Providus Unity Bank merger nears completion as both banks finalise integration, creating a stronger institution ahead of CBN’s March 2026 recapitalisation deadline
The proposed merger between Providus Bank and Unity Bank has reached its final stage, with an official announcement expected within weeks, sources familiar with the development told TheCable on Tuesday.
Also read: Court freezes accounts of Africa Plus Partners, Bastanchury Power Solutions, in 22 Banks
The consolidation is one of three anticipated mergers among tier-2 banks as financial institutions scramble to meet the Central Bank of Nigeria’s March 2026 recapitalisation deadline.
Unity Bank holds a national licence, while Providus operates under a regional banking licence and has already met its capital requirements.
The process, which began following CBN approval in August 2024 and shareholder consent at separate extraordinary general meetings, is now over 90 per cent complete.
Only a few remaining regulatory consents and a final court sanction are pending, according to insiders.
Teams from both banks have been formed to integrate platforms, products, and brands, easing operational alignment ahead of the merger.

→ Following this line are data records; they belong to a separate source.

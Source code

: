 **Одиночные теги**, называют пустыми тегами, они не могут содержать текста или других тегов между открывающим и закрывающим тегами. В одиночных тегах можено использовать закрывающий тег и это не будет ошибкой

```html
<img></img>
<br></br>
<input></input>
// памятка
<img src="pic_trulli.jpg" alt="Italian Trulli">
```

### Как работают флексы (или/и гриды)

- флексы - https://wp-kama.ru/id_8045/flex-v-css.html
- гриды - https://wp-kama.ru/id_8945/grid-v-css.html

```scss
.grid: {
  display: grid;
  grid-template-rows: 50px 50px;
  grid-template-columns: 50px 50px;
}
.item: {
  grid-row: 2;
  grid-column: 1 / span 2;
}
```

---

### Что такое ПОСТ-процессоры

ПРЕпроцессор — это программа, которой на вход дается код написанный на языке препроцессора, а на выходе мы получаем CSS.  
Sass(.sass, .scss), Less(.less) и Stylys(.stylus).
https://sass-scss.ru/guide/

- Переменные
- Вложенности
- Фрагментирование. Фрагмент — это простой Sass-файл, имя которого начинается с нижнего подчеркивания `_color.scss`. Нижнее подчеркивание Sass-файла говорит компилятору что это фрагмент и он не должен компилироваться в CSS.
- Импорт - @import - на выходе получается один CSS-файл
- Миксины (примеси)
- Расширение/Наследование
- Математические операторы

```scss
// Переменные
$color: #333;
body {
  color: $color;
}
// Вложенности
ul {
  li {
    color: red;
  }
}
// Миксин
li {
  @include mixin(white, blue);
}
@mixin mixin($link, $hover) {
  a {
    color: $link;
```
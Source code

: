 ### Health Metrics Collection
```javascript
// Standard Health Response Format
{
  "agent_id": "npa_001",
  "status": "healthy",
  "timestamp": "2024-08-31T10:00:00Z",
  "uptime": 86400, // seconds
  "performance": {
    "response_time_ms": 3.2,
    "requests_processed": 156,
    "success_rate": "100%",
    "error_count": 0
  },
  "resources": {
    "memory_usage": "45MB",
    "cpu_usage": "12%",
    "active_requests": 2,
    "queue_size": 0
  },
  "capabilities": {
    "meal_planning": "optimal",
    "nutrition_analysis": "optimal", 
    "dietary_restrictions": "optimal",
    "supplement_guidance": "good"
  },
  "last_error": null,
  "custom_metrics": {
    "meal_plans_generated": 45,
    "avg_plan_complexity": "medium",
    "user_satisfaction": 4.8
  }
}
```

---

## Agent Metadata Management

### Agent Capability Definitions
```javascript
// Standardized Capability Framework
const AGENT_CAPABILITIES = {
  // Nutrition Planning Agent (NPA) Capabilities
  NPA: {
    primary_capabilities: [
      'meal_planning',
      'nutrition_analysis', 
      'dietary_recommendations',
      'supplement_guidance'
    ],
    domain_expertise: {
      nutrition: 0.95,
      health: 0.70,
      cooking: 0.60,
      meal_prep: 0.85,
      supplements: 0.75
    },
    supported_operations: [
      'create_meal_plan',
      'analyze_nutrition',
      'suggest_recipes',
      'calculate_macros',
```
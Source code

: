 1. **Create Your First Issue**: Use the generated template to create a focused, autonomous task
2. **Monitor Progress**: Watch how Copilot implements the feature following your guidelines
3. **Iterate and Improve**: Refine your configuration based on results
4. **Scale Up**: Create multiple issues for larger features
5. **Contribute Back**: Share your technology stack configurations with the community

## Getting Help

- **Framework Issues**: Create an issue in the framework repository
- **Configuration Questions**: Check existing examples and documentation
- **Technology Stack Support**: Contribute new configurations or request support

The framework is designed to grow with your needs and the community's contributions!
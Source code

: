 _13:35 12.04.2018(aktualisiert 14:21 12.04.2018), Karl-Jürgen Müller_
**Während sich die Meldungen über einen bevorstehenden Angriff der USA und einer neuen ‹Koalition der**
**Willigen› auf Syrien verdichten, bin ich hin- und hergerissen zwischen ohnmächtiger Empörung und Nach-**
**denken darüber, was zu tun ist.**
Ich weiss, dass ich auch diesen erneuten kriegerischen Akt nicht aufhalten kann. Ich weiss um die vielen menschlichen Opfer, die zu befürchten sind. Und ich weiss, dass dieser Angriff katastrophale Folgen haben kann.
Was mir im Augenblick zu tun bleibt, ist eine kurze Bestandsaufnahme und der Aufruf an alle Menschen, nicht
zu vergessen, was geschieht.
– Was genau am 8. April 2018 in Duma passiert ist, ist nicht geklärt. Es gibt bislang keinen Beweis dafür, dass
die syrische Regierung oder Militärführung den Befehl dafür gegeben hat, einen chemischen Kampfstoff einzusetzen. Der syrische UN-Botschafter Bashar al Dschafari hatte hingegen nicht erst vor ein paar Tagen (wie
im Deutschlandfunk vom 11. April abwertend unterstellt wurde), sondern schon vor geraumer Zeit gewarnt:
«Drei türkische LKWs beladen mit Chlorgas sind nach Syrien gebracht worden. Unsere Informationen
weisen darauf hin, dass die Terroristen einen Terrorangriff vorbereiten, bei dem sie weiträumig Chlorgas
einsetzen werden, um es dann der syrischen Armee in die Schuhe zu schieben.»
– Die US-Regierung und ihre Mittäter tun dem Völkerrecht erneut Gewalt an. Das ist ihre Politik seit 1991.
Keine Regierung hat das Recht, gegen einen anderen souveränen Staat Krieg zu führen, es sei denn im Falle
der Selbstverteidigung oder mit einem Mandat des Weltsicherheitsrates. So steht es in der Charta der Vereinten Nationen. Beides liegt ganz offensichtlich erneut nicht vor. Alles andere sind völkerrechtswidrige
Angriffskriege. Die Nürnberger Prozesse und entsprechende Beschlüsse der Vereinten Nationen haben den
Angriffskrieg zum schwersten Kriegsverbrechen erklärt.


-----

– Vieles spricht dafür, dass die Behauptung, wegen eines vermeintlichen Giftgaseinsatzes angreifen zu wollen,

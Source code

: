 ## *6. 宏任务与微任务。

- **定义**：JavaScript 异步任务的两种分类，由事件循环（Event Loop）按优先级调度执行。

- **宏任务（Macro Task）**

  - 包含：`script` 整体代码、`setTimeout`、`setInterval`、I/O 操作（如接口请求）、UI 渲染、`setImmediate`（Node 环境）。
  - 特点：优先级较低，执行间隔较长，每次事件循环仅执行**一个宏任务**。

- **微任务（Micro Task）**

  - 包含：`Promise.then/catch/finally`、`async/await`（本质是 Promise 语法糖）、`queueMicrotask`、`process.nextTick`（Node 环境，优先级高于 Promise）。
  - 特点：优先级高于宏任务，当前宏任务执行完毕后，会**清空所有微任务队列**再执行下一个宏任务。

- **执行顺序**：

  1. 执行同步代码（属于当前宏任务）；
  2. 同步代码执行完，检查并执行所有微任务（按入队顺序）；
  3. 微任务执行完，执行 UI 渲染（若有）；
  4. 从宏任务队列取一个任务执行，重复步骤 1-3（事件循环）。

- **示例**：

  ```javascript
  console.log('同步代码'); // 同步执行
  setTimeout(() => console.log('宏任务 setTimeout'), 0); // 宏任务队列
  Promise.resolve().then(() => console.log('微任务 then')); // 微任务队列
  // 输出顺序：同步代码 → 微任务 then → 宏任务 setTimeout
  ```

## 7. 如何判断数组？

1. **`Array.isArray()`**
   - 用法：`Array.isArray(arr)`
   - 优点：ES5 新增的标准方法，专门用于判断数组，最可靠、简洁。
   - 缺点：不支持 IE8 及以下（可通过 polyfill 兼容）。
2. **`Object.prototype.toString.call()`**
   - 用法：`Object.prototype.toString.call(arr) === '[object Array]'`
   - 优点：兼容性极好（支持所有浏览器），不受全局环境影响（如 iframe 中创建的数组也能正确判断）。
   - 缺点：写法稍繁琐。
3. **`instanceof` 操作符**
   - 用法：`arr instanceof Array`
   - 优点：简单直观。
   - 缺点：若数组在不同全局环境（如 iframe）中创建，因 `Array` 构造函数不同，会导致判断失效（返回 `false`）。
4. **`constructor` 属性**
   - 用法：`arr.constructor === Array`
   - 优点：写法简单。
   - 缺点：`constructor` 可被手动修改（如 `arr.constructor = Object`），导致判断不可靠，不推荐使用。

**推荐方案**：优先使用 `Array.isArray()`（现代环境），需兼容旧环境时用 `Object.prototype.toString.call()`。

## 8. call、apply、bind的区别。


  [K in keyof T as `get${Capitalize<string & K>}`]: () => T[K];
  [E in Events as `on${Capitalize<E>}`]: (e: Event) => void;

Sources described the remaining steps as procedural, with the announcement likely to occur within one month.
Once complete, the post-merger entity, expected to be called Providus-Unity Bank (PUB), will have a balance sheet of up to N3 trillion, significantly strengthening its market position.
Unity Bank shareholders will receive N3.18 per share or 18 ordinary Providus shares for every 17 Unity shares, while Providus will retain its certificate of incorporation.
Speaking at Unity Bank’s EGM in September 2025, Chairman Hafiz Mohammed Bashir described the deal as a pathway to creating a stronger, more resilient, and competitive institution.
Analysts, however, caution that post-merger integration may face challenges.
Also read: Providus Bank, Unity Bank merger boosts banking sector competition
DataPro noted that harmonising IT systems, aligning corporate cultures, and managing non-performing loans could strain smaller banks, even as regulatory reforms drive active mergers and acquisitions across Nigeria’s banking sector.